The Beijing Stalinists have long promoted reunification with Taiwan
under the formula, “one country, two systems,” the same formula used
to incorporate the capitalist enclave of Hong Kong (a former British
colony) in 1997. The incorporation of Taiwan into the People’s
Republic under that formula is not on the immediate historical agenda.
But should such a development take place, it would greatly strengthen
the social forces of capitalist restoration, much more so than in the
case of Hong Kong. Opposing the Stalinists’ efforts to accommodate the
Taiwan-based Chinese bourgeoisie, we stand for revolutionary
reunification: proletarian political revolution on the mainland and
proletarian socialist revolution in Taiwan resulting in the
expropriation of the bourgeoisie.

A Tight Labor Market and a New Proletarian Generation

The strike wave that began in the spring took place in the capitalist
sector of China’s economy. However, favorable conditions for these
workers’ struggles have been the result in good part of the workings
of the core collectivized sector of the economy. When the world
capitalist market tanked in the fall of 2008, an estimated 20 million
workers were laid off from the export-producing factories in coastal
China. Most returned to the rural villages.

One of the main effects of the government’s stimulus program has been
a substantial expansion of employment opportunities in the country’s
interior. As export production revived, beginning last summer, the
inflow of migrants seeking work in coastal China was less than in the
past. Glenn Maguire, Asia chief economist for the French bank Société
Générale, observed that this development “suggests that the stimulus
packages have been incredibly successful at creating jobs” (Reuters, 1
June). A survey by the ministry of labor estimated that in the Pearl
River Delta manufacturing center in Guangdong, job vacancies exceeded
applicants by 9 percent in the first quarter of the year. The tight
labor market has increased the bargaining power of workers at the
individual and the collective level. An executive at a Guangdong-based
electronics company noted the changed situation: “When you fined
workers nobody would dare to object because if you said anything you
were out. But now every time a certain number of workers oppose some
management move, my company will adjust it” (Financial Times, 4 June).

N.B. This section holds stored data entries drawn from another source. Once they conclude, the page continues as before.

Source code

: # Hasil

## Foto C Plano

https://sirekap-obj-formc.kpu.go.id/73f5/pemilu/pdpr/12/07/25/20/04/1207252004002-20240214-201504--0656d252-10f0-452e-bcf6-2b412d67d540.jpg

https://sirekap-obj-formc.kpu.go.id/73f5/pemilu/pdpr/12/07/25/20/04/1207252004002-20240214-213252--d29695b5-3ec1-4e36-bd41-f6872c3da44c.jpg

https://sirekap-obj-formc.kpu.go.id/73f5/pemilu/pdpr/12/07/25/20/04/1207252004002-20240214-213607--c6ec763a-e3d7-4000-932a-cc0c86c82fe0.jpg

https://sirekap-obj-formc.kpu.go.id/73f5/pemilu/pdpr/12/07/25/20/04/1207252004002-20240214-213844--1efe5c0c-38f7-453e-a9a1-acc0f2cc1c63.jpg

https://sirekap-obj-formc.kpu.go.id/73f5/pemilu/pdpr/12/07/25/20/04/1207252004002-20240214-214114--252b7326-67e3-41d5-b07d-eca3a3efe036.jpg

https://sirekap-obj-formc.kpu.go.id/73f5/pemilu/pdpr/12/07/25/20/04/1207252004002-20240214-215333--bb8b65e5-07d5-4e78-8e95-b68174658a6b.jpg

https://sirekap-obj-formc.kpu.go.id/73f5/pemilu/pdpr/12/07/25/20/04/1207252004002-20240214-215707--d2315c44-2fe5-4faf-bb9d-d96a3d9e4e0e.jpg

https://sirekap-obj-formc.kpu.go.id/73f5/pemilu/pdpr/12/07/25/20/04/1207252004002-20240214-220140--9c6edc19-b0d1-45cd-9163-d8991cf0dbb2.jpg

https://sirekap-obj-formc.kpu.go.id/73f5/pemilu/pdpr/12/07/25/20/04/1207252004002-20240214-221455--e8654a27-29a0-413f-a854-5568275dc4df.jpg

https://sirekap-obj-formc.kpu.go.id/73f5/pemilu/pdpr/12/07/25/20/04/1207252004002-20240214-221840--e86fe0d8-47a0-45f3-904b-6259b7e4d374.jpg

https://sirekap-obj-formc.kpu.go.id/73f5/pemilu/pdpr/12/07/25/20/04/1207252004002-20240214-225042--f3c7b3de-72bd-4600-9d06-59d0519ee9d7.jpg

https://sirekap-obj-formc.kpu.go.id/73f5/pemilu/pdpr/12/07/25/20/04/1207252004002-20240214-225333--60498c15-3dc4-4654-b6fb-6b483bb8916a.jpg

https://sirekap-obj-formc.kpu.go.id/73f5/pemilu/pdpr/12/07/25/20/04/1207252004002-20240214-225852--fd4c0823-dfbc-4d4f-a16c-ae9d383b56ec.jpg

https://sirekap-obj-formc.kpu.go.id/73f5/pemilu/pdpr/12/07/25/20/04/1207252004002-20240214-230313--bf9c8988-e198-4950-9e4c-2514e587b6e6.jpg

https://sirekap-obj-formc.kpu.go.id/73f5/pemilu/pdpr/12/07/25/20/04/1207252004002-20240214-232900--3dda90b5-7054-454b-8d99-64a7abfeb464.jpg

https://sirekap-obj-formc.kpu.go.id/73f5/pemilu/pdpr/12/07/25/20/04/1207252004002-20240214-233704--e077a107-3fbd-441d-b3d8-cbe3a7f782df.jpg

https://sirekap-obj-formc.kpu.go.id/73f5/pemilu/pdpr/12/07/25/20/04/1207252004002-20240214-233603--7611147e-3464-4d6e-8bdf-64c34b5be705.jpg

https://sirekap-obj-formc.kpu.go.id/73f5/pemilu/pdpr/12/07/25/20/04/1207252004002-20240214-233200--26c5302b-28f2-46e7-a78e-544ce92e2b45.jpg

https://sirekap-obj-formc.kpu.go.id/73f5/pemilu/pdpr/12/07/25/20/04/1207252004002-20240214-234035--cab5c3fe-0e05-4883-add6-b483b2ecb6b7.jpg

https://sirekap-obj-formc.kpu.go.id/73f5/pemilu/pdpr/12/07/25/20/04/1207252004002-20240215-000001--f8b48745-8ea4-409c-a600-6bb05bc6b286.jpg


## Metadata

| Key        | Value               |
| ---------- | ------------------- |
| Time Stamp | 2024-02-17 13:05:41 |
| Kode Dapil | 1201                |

In addition to conjunctural factors, the long-term demographic trend
is beginning to impact the labor market. For the past several decades,
the CCP regime, seeking to curb population growth, has limited urban
families to one child and rural families to two. As a consequence, the
population between the ages of 15 and 24—the pool from which almost
all migrant workers are drawn—has remained basically unchanged for the
past five years and is projected to fall by almost 30 percent over the
next ten years. Many bourgeois commentators foresee the beginning of
the end of “cheap labor” in China.

But it is not only objective conjunctural and demographic factors that
underlie the increased assertiveness and social power of China’s
workers. The strike wave signals the entry of a new proletarian
generation onto the social scene, one whose outlook and attitudes
differ significantly from those of their parents.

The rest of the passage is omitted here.